South Carolina Ports’ zero-emission truck grant

On Thursday, South Carolina Ports announced it has received a $1.3 million grant to replace diesel trucks with all-electric, energy-efficient trucks.

SC Ports received the zero-emission truck funding through the U.S. Environmental Protection Agency’s Diesel Emissions Reduction Act (DERA) grant. According to a news release, SC Ports will use the funding to partner with A&R Logistics and Benore Logistic Systems. Grant money will be used to replace eight diesel trucks with zero-emission, battery electric-powered trucks. Zero-emission trucks will be manufactured by Peterbilt.

A&R Logistics will deploy two of the eight zero-emission trucks. One will move cargo between its new 615,000 square foot facility in Moncks Corner and the Port of Charleston. The other truck will operate in the Savannah area.

Benore will have the remaining six zero-emission trucks. Those will move cargo from a BMW plant to SC Ports’ rail-served Inland Port Greer.

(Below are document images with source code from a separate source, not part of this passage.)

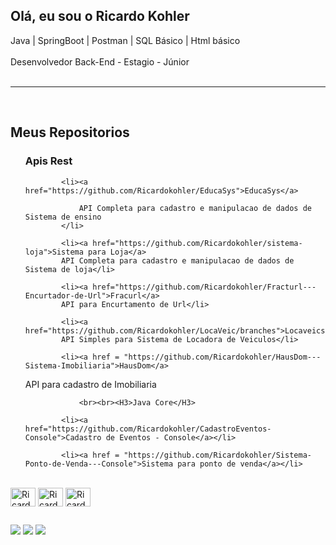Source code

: ## Olá, eu sou o Ricardo Kohler 
 Java | SpringBoot | Postman | SQL Básico | Html básico<br><br> Desenvolvedor Back-End - Estagio - Júnior<br><br><hr>

<br>
<div>		
		<H2>Meus Repositorios</H2>
		<ul><H3> Apis Rest </H3>
				
			<li><a href="https://github.com/Ricardokohler/EducaSys">EducaSys</a>
			
				API Completa para cadastro e manipulacao de dados de Sistema de ensino
			</li>

			<li><a href="https://github.com/Ricardokohler/sistema-loja">Sistema para Loja</a>
			API Completa para cadastro e manipulacao de dados de Sistema de loja</li>
				
			<li><a href="https://github.com/Ricardokohler/Fracturl---Encurtador-de-Url">Fracurl</a>
			API para Encurtamento de Url</li>
				
			<li><a href="https://github.com/Ricardokohler/LocaVeic/branches">Locaveics</a>
			API Simples para Sistema de Locadora de Veiculos</li>	
				
			<li><a href = "https://github.com/Ricardokohler/HausDom---Sistema-Imobiliaria">HausDom</a>
API para cadastro de Imobiliaria</li>


				<br><br><H3>Java Core</H3>
				
			<li><a href="https://github.com/Ricardokohler/CadastroEventos-Console">Cadastro de Eventos - Console</a></li>
				
			<li><a href = "https://github.com/Ricardokohler/Sistema-Ponto-de-Venda---Console">Sistema para ponto de venda</a></li>
		
		


</div>

<div style="display: inline_block"><br>
            <img align=center alt="Ricardo-Java" height="30" width="40" src="https://cdn.jsdelivr.net/gh/devicons/devicon@latest/icons/java/java-original.svg" />
            <img align=center alt="Ricardo-Spring" height="30" width="40" src="https://cdn.jsdelivr.net/gh/devicons/devicon@latest/icons/spring/spring-original.svg" />
            <img align=center alt="Ricardo-Postman" height="30" width="40" src="https://cdn.jsdelivr.net/gh/devicons/devicon@latest/icons/postman/postman-original.svg" />
</div> 

  ##

  <div> 
  <a href="https://wa.me/5511961237444" target="_blank"><img src="https://img.shields.io/badge/WhatsApp-25D366?style=for-the-badge&logo=whatsapp&logoColor=white" target="_blank"></a>
  <a href = "mailto:ricardokohlermk@gmail.com"><img src="https://img.shields.io/badge/-Gmail-%23333?style=for-the-badge&logo=gmail&logoColor=white" target="_blank"></a>
  <a href="https://www.linkedin.com/in/ricardo-bkohler" target="_blank"><img src="https://img.shields.io/badge/-LinkedIn-%230077B5?style=for-the-badge&logo=linkedin&logoColor=white" target="_blank"></a> 
  
</div>
            
          

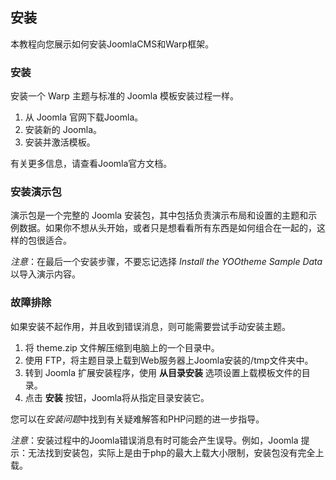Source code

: ##  安装
本教程向您展示如何安装JoomlaCMS和Warp框架。

### 安装

安装一个 Warp 主题与标准的 Joomla 模板安装过程一样。

1. 从 Joomla 官网下载Joomla。
2. 安装新的 Joomla。
3. 安装并激活模板。
   
有关更多信息，请查看Joomla官方文档。

### 安装演示包

演示包是一个完整的 Joomla 安装包，其中包括负责演示布局和设置的主题和示例数据。如果你不想从头开始，或者只是想看看所有东西是如何组合在一起的，这样的包很适合。

*注意*：在最后一个安装步骤，不要忘记选择 *Install the YOOtheme Sample Data* 以导入演示内容。

### 故障排除

如果安装不起作用，并且收到错误消息，则可能需要尝试手动安装主题。

1. 将 theme.zip 文件解压缩到电脑上的一个目录中。
2. 使用 FTP，将主题目录上载到Web服务器上Joomla安装的/tmp文件夹中。
3. 转到 Joomla 扩展安装程序，使用 **从目录安装** 选项设置上载模板文件的目录。
4. 点击 **安装** 按钮，Joomla将从指定目录安装它。
   
您可以在*安装问题*中找到有关疑难解答和PHP问题的进一步指导。

*注意*：安装过程中的Joomla错误消息有时可能会产生误导。例如，Joomla 提示：无法找到安装包，实际上是由于php的最大上载大小限制，安装包没有完全上载。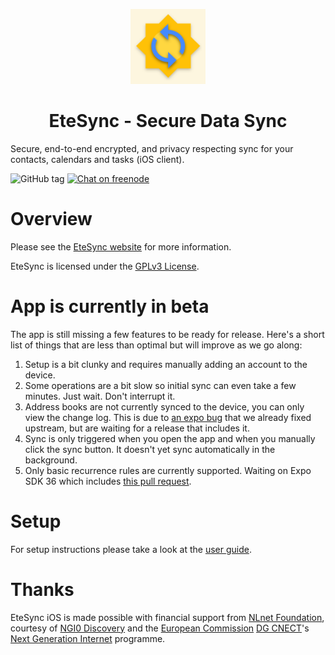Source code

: <p align="center">
  <img width="120" src="assets/icon.png" />
  <h1 align="center">EteSync - Secure Data Sync</h1>
</p>

Secure, end-to-end encrypted, and privacy respecting sync for your contacts, calendars and tasks (iOS client).

![GitHub tag](https://img.shields.io/github/tag/etesync/ios.svg)
[![Chat on freenode](https://img.shields.io/badge/irc.freenode.net-%23EteSync-blue.svg)](https://webchat.freenode.net/?channels=#etesync)

# Overview

Please see the [EteSync website](https://www.etesync.com) for more information.

EteSync is licensed under the [GPLv3 License](LICENSE).

# App is currently in beta

The app is still missing a few features to be ready for release. Here's a short list of things that are less than optimal but will improve as we go along:

1. Setup is a bit clunky and requires manually adding an account to the device.
2. Some operations are a bit slow so initial sync can even take a few minutes. Just wait. Don't interrupt it.
3. Address books are not currently synced to the device, you can only view the change log. This is due to [an expo bug](https://github.com/expo/expo/pull/6016) that we already fixed upstream, but are waiting for a release that includes it.
4. Sync is only triggered when you open the app and when you manually click the sync button. It doesn't yet sync automatically in the background.
5. Only basic recurrence rules are currently supported. Waiting on Expo SDK 36 which includes [this pull request](https://github.com/expo/expo/pull/6300).

# Setup

For setup instructions please take a look at the [user guide](https://www.etesync.com/user-guide/ios/).

# Thanks

<p>EteSync iOS is made possible with financial support from <a
href="https://nlnet.nl/">NLnet Foundation</a>, courtesy of <a
href="https://nlnet.nl/discovery">NGI0 Discovery<a/> and the <a
href="https://ec.europa.eu">European Commission</a> <a
href="https://ec.europa.eu/info/departments/communications-networks-content-and-technology_en">DG
CNECT</a>'s <a href="https://ngi.eu">Next Generation Internet</a>
programme.</p>
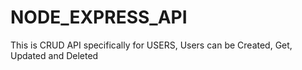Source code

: # NODE_EXPRESS_API
This is CRUD API specifically for USERS, Users can be Created, Get, Updated and Deleted
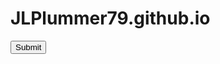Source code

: # JLPlummer79.github.io


<form name="csrfform" action="https://security.codepath.com/user/csrfchallengtwo/plusplus" method="POST">
  <input type="hidden" name="userId" value="2eff24c04dc96585b7fadc8b1fd6d80081c3ffdd" />
  <input type="submit"/>
</form>

<script> document.csrfform.submit(); </script>
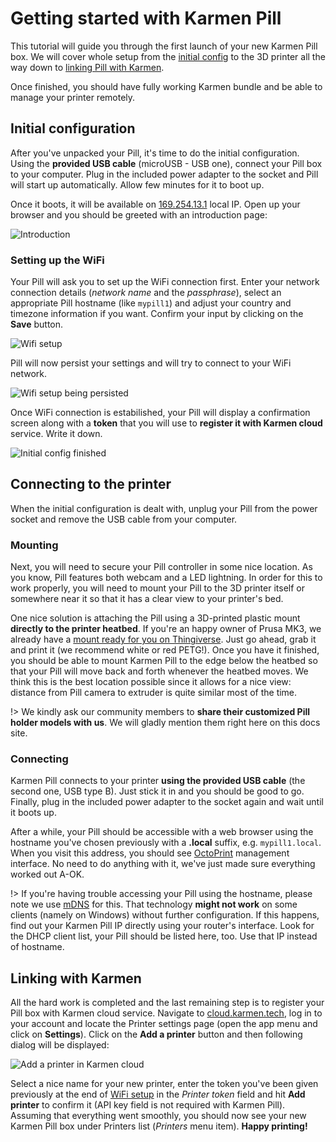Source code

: # Getting started with Karmen Pill

This tutorial will guide you through the first launch of your new Karmen Pill
box. We will cover whole setup from the [initial
config](pill-getting-started.md?id=initial-configuration) to the 3D printer all
the way down to [linking Pill with
Karmen](pill-getting-started.md?id=linking-with-karmen).

Once finished, you should have fully working Karmen bundle and be able to manage your
printer remotely.

## Initial configuration

After you've unpacked your Pill, it's time to do the initial configuration.
Using the **provided USB cable** (microUSB - USB one), connect your Pill box to
your computer. Plug in the included power adapter to the socket and Pill will
start up automatically. Allow few minutes for it to boot up.

Once it boots, it will be available on [169.254.13.1](http://169.254.13.1) local
IP. Open up your browser and you should be greeted with an introduction page:

<div class="center">

![Introduction](_media/pill-getting-started-intro.png ":size=600")

</div>

### Setting up the WiFi

Your Pill will ask you to set up the WiFi connection first. Enter your network
connection details (*network name* and the *passphrase*), select an appropriate
Pill hostname (like `mypill1`) and adjust your country and timezone information
if you want. Confirm your input by clicking on the **Save** button.

<div class="center">

![Wifi setup](_media/pill-getting-started-wifi.png ":size=600")

</div>

Pill will now persist your settings and will try to connect to your WiFi network.

<div class="center">

![Wifi setup being persisted](_media/pill-getting-started-writing-changes.png ":size=400")

</div>

Once WiFi connection is estabilished, your Pill will display a confirmation
screen along with a **token** that you will use to **register it with Karmen cloud**
service. Write it down.

<div class="center">

![Initial config finished](_media/pill-getting-started-success.png ":size=600")

</div>

## Connecting to the printer

When the initial configuration is dealt with, unplug your Pill from the power
socket and remove the USB cable from your computer.

### Mounting

Next, you will need to secure your Pill controller in some nice location.
As you know, Pill features both webcam and a LED lightning. In order for this to
work properly, you will need to mount your Pill to the 3D printer itself or
somewhere near it so that it has a clear view to your printer's bed.

One nice solution is attaching the Pill using a 3D-printed plastic mount
**directly to the printer heatbed**. If you're an happy owner of Prusa MK3, we already
have a [mount ready for you on
Thingiverse](https://www.thingiverse.com/thing:4267454). Just go ahead, grab it
and print it (we recommend white or red PETG!). Once you have it finished, you
should be able to mount Karmen Pill to the edge below the heatbed so that your
Pill will move back and forth whenever the heatbed moves. We think this is the
best location possible since it allows for a nice view: distance from Pill camera
to extruder is quite similar most of the time.

!> We kindly ask our community members to **share their customized Pill holder models with us**. We
will gladly mention them right here on this docs site.

### Connecting

Karmen Pill connects to your printer **using the provided USB cable** (the
second one, USB type B). Just stick it in and you should be good to go. Finally,
plug in the included power adapter to the socket again and wait until it boots
up.

After a while, your Pill should be accessible with a web browser using the
hostname you've chosen previously with a **.local** suffix, e.g.
`mypill1.local`. When you visit this address, you should see
[OctoPrint](https://octoprint.org/) management interface. No need to do anything
with it, we've just made sure everything worked out A-OK.

!> If you're having trouble accessing your Pill using the hostname, please note we use
[mDNS](https://en.wikipedia.org/wiki/Multicast_DNS) for this. That technology
**might not work** on some clients (namely on Windows) without further
configuration. If this happens, find out your Karmen Pill IP directly using your
router's interface. Look for the DHCP client list, your Pill should be listed
here, too. Use that IP instead of hostname.

## Linking with Karmen

All the hard work is completed and the last remaining step is to register your
Pill box with Karmen cloud service. Navigate to
[cloud.karmen.tech](https://cloud.karmen.tech), log in to your account and locate the Printer
settings page (open the app menu and click on **Settings**). Click on the **Add
a printer** button and then following dialog will be displayed:

<div class="center">

![Add a printer in Karmen cloud](_media/printers-add-a-printer.png ":size=600x417")

</div>

Select a nice name for your new printer, enter the token you've been given
previously at the end of [WiFi
setup](pill-getting-started.md?id=setting-up-the-wifi) in the *Printer token*
field and hit **Add printer** to confirm it (API key field is not required with
Karmen Pill). Assuming that everything went smoothly, you should now see your
new Karmen Pill box under Printers list (*Printers* menu item). **Happy
printing!**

“The ability to move cargo with all-electric trucks significantly reduces emissions in the surrounding communities, which positively impacts residents and businesses,” SC Ports Permitting Manager Mark Messersmith said in a statement. “SC Ports is focused on improving air quality in the communities in which it operates through a variety of emissions-reducing programs, such as this innovative electric vehicle initiative. SC Ports anticipates that the efforts of Benore and A&R will showcase the benefits of these electric vehicle trucks and provide a catalyst for other trucking companies.”

STEER Act $500M zero-emission truck voucher program

Meanwhile in Congress, a bill introduced in the House seeks to add more financial support for carriers looking to move to zero-emission trucks.

On July 29, Rep. Rodney Davis, R-Ill., introduced HR4810, also referred to as the Supporting Trucking Efficiency and Emission Reductions (STEER) Act. According to a news release, the STEER Act establishes a Department of Energy voucher program that assists truckers in purchasing and installing fuel-saving, emission-reducing technologies.

Specifically, the voucher program covers expenditures associated with adopting fuel-efficient technologies on Class 8 trucks.

Unlike similar voucher programs in California, the STEER Act is mostly for retrofitting zero-emission truck technologies on existing trucks. California’s Hybrid and Zero-Emission Truck and Bus Voucher Incentive Project, also known as HVIP, offers incentives up to $120,000 to purchase new zero-emission trucks. STEER Act voucher amounts will cover the lesser of:

  • $4,000 or 75% of total costs per unit for fleets operating 10 trucks or less.
  • $3,500 or 72.5% of total costs per unit for fleets operating 50 trucks or less.
  • $3,000 or 70% of total costs per unit for fleets operating 100 trucks or less.
  • $2,500 or 67.5% of total costs per unit for fleets operating more than 101 trucks.

If enacted, the Department of Energy will publish a list of emission-reducing active technologies eligible for the program on a website. “Emission-reducing active technologies” is defined as “any physical alterations of a Class 8 truck that can be installed as a retrofit and that adapt automatically to control vehicle performance factors and improve fuel efficiency, including active aerodynamic, active rolling resistance, dynamic axle lift control, non-APU active idle reduction, and other such emerging improvements.”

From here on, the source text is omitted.